◆ **EXERCISE**
Select from the data all lines with the word "chapter".

◆ **RECORDED DATA**
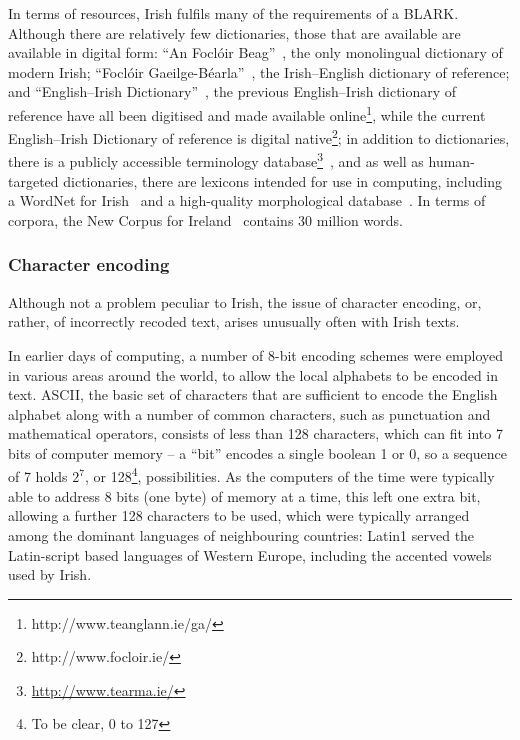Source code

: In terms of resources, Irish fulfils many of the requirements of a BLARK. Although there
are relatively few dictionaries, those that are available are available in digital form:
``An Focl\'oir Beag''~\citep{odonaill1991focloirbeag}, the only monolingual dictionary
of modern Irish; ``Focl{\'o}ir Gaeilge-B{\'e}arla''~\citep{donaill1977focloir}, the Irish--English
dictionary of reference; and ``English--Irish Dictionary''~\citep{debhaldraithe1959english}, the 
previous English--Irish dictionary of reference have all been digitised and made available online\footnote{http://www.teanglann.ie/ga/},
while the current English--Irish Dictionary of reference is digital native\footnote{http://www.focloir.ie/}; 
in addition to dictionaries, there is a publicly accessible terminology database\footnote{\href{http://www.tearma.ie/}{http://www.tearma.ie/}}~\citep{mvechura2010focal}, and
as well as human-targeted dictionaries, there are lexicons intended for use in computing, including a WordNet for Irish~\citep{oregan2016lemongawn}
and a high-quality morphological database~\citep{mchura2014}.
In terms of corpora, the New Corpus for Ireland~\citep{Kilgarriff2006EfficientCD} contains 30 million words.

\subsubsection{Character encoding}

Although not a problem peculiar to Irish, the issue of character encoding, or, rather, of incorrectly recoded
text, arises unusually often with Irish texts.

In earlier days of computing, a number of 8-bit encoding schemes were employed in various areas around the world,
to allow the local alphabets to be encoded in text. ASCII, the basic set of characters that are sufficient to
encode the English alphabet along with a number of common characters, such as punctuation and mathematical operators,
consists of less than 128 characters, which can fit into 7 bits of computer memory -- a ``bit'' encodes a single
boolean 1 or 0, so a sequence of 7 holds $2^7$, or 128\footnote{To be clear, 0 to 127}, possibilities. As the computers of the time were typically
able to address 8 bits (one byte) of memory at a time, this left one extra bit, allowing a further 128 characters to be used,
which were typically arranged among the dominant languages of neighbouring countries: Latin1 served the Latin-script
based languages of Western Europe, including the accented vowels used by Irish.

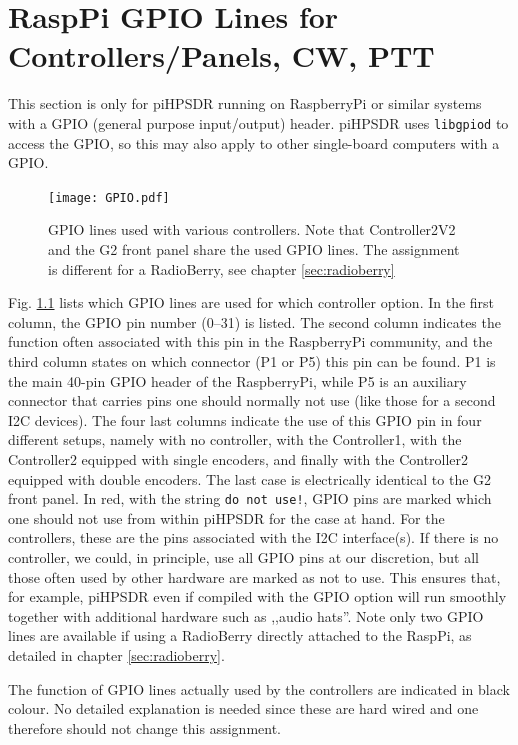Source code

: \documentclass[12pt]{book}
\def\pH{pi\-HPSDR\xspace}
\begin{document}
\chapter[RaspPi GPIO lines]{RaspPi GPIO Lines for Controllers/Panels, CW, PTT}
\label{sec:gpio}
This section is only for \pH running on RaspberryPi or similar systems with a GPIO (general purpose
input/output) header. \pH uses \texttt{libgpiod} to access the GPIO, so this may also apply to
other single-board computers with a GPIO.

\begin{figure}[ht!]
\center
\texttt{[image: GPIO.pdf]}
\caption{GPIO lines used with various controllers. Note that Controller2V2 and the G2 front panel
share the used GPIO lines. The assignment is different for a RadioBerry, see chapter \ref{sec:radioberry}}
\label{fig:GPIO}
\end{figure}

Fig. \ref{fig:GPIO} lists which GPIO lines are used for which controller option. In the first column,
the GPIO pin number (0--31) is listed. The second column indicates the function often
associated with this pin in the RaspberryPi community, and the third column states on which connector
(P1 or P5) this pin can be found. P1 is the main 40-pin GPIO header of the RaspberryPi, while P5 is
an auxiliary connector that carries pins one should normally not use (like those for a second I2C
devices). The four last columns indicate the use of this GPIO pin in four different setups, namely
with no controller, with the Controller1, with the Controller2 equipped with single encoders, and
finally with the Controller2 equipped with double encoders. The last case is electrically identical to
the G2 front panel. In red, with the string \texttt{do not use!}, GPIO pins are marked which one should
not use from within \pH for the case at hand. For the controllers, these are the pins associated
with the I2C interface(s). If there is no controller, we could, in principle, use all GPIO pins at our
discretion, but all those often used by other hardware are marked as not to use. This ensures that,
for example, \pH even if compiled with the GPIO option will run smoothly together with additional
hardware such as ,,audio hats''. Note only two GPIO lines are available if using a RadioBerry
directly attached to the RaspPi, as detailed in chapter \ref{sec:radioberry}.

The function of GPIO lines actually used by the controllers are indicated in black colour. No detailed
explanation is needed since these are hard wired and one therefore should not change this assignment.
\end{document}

◆ **RESPONSE BELOW**
\chapter[RaspPi GPIO lines]{RaspPi GPIO Lines for Controllers/Panels, CW, PTT}
share the used GPIO lines. The assignment is different for a RadioBerry, see chapter \ref{sec:radioberry}}
directly attached to the RaspPi, as detailed in chapter \ref{sec:radioberry}.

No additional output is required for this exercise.